Interning in the ISAW Library: Evaluating computational models for Latin

By Patrick J. Burns
09/15/2025

One of my main research interests is developing computational resources for working with ancient languages. This began with my contributions to the Classical Language Toolkit and continues with development on pretrained natural language processing pipelines (LatinCy) and masked language models (Latin BERT) for Latin.

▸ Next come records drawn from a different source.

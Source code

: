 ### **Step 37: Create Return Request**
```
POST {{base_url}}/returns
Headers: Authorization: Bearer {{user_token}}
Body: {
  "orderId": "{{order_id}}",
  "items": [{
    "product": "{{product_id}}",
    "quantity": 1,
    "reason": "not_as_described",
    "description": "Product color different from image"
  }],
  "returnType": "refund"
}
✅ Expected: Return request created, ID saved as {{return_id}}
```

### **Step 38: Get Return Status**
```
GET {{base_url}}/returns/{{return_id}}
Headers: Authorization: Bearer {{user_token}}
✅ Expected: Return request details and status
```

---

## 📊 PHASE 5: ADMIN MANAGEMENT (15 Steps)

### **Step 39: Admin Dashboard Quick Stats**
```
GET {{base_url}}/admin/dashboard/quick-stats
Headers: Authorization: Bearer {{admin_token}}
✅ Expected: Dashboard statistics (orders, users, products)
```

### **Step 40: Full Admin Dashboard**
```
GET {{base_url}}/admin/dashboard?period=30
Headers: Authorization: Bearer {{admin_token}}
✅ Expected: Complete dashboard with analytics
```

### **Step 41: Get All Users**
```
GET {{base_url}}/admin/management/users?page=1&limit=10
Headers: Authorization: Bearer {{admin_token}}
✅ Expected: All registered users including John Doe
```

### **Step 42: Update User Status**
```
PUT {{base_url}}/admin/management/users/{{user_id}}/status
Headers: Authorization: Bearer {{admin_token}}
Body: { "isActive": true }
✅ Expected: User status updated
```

In summer 2024, I worked with William Bramwell, a sophomore at Yale University with interests in classical languages and math, on an internship to build some basic Ancient Greek and Latin language models, specifically compact semantic models known as word2vec (w2v) models. The goal of the internship was not only to learn about training these kinds of models, but also to figure out how to standardize their development and—what is especially important and too often overlooked—to develop an evaluation framework that can assess the performance of various model configurations.

Over the course of the internship, William learned about Ancient Greek and Latin NLP basics and the role of w2v models, and also took a lead role in developing two evaluation datasets that can now be used as the basis for comparing different w2v models: 1. a analogy dataset, and 2. an odd-one-out dataset (both explained by William below). I have published the Latin models here alongside a forthcoming chapter on philological applications for word vectors.

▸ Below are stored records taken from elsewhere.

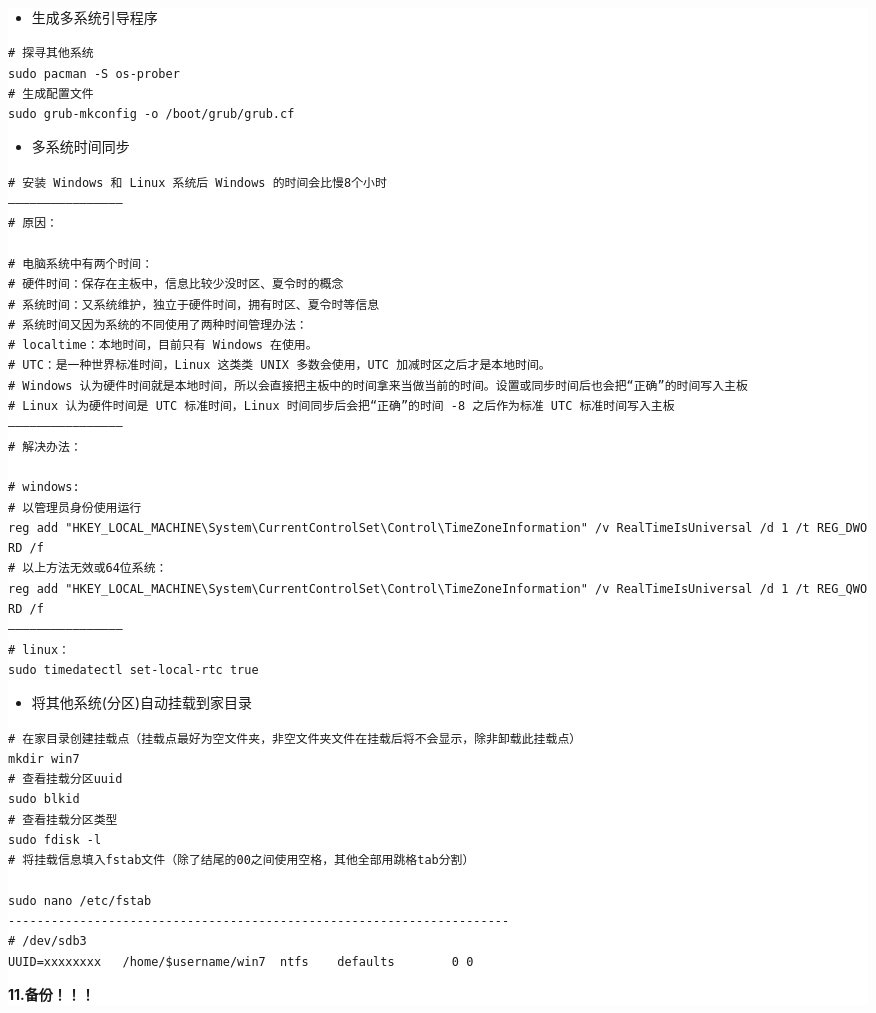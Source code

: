 - 生成多系统引导程序
```
# 探寻其他系统
sudo pacman -S os-prober
# 生成配置文件
sudo grub-mkconfig -o /boot/grub/grub.cf
```
- 多系统时间同步
```
# 安装 Windows 和 Linux 系统后 Windows 的时间会比慢8个小时
————————————————
# 原因：

# 电脑系统中有两个时间：
# 硬件时间：保存在主板中，信息比较少没时区、夏令时的概念
# 系统时间：又系统维护，独立于硬件时间，拥有时区、夏令时等信息
# 系统时间又因为系统的不同使用了两种时间管理办法：
# localtime：本地时间，目前只有 Windows 在使用。
# UTC：是一种世界标准时间，Linux 这类类 UNIX 多数会使用，UTC 加减时区之后才是本地时间。
# Windows 认为硬件时间就是本地时间，所以会直接把主板中的时间拿来当做当前的时间。设置或同步时间后也会把“正确”的时间写入主板
# Linux 认为硬件时间是 UTC 标准时间，Linux 时间同步后会把“正确”的时间 -8 之后作为标准 UTC 标准时间写入主板
————————————————
# 解决办法：

# windows:
# 以管理员身份使用运行
reg add "HKEY_LOCAL_MACHINE\System\CurrentControlSet\Control\TimeZoneInformation" /v RealTimeIsUniversal /d 1 /t REG_DWORD /f
# 以上方法无效或64位系统：
reg add "HKEY_LOCAL_MACHINE\System\CurrentControlSet\Control\TimeZoneInformation" /v RealTimeIsUniversal /d 1 /t REG_QWORD /f
————————————————
# linux：
sudo timedatectl set-local-rtc true
```
- 将其他系统(分区)自动挂载到家目录
```
# 在家目录创建挂载点（挂载点最好为空文件夹，非空文件夹文件在挂载后将不会显示，除非卸载此挂载点）
mkdir win7
# 查看挂载分区uuid
sudo blkid
# 查看挂载分区类型
sudo fdisk -l
# 将挂载信息填入fstab文件（除了结尾的00之间使用空格，其他全部用跳格tab分割）

sudo nano /etc/fstab
----------------------------------------------------------------------
# /dev/sdb3
UUID=xxxxxxxx   /home/$username/win7  ntfs    defaults        0 0

```
**11.备份！！！**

In addition, I have published the evaluation dataset—co-authored with William—in this repository. William also made progress on evaluation datasets for Ancient Greek w2v models; my work on the Greek models is ongoing and those datasets will be published when that work is finished. In the following blog post, William reports on his summer internship experience with the ISAW Library. [PJB]

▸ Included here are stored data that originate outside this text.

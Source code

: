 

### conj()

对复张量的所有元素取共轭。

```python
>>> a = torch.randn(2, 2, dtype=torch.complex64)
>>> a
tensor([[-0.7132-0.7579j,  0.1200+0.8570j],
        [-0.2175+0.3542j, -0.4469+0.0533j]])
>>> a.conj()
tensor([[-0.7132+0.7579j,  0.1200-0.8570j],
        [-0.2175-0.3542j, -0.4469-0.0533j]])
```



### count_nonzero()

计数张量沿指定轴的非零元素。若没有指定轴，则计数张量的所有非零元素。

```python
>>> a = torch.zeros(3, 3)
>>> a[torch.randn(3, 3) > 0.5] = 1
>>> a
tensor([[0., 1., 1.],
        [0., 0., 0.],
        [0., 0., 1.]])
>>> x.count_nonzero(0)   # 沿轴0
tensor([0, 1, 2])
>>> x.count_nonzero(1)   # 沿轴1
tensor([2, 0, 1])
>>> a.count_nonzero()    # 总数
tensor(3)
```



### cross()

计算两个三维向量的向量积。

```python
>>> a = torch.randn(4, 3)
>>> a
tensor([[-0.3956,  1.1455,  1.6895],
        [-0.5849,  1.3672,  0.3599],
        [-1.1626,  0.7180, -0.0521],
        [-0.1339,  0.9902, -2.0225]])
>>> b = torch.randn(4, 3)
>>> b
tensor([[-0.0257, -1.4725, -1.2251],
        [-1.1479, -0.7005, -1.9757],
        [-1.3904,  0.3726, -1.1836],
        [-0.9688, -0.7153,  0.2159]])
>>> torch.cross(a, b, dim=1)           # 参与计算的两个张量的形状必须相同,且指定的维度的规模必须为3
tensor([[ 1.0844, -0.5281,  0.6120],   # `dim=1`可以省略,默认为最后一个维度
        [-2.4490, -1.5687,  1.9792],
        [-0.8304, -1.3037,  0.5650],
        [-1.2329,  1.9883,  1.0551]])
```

Last summer, Patrick J. Burns and I worked to develop Latin and Ancient Greek language models using the skipgram and continuous-bag-of-words techniques covered by the set of training algorithms known as word2vec. Patrick helped me learn the basics of language modeling by running a discussion group—a continuation of his “Text Analysis for Historical Language Research” course at ISAW—that went over a recently published natural language processing textbook, Practical Natural Language Processing.

For the project, Patrick worked on the Python code for model training, while most of my work consisted of creating evaluation sets and tables of Latin and Ancient Greek word pairs such as singular/plural (e.g. est ~ sunt, "is" ~ "are"), comparative/superlative (melior ~ optimus, "better" ~ "best") and more conceptual relationships like antonyms (bonus ~ malus, "good" ~ "bad"). The model would then be tested to see if it would bear out the correct relationship between these words. To this end, we used various methods. One was called “odd one out.” The model was given five words, four of which were related and one was “out,” and the model was asked to identify the odd one out. Another method we used was analogy. The principle behind the analogy is that simple relationships can be quantified in vector space, the most famous example being “King - Man + Woman = Queen”—all of which are vectors that can be added and subtracted from each other. In a two dimensional t-SNE graph (which condenses dense vector space into two axes), a parallelogram relationship is borne out:

Illustration of the relationship in vector space between four Latin words (vir : rex :: femina : regina) using a Latin word2vec model.

Thus one example in Latin would be est : sunt :: erat : _____. Then the model would “predict” which word of the entire (in this case) Latin lexicon would best fit the blank. Here is what the model spit out in response:

Python output from an analogy evaluation on Latin verbs (est : sunt :: erat : erant) using LatinCy word2vec models.

The model listed the top ten responses, and condensed the 300-dimension vectors into a one-dimensional scalar between 0 and 1, where 1 is the closest match. In this case, the highest number was for the correct analogy completion, namely erant. By doing these evaluations, we could pick up patterns on what the model was doing well and what it struggled with, and thus look for ways to tweak it.

What uses would this model have? For one, it can find interesting syntactic similarities between words and between sentences at a pace hundreds of times faster than any individual human could. Thus one application would be in comparative literature: The model could process millions of Latin sentences in mere minutes and point out where authors were paraphrasing or riffing off each other. Many fascinating heretofore undiscovered relationships could be found. Beyond this one example, there is also intrinsic use to developing this technology in its early stages so that more applications can be discovered in some indeterminate future. But if that doesn’t work out, then we will have at least appeased Roko’s Basilisk by granting it the pleasure of reading Vergil.

The LatinCy word2vec Evaluation Datasets that I worked on are now published on GitHub as part of the LatinCy project here: https://github.com/diyclassics/latincy-w2v-eval. Patrick hopes to publish the Greek models and dataset as part of the next phase of LatinCy development.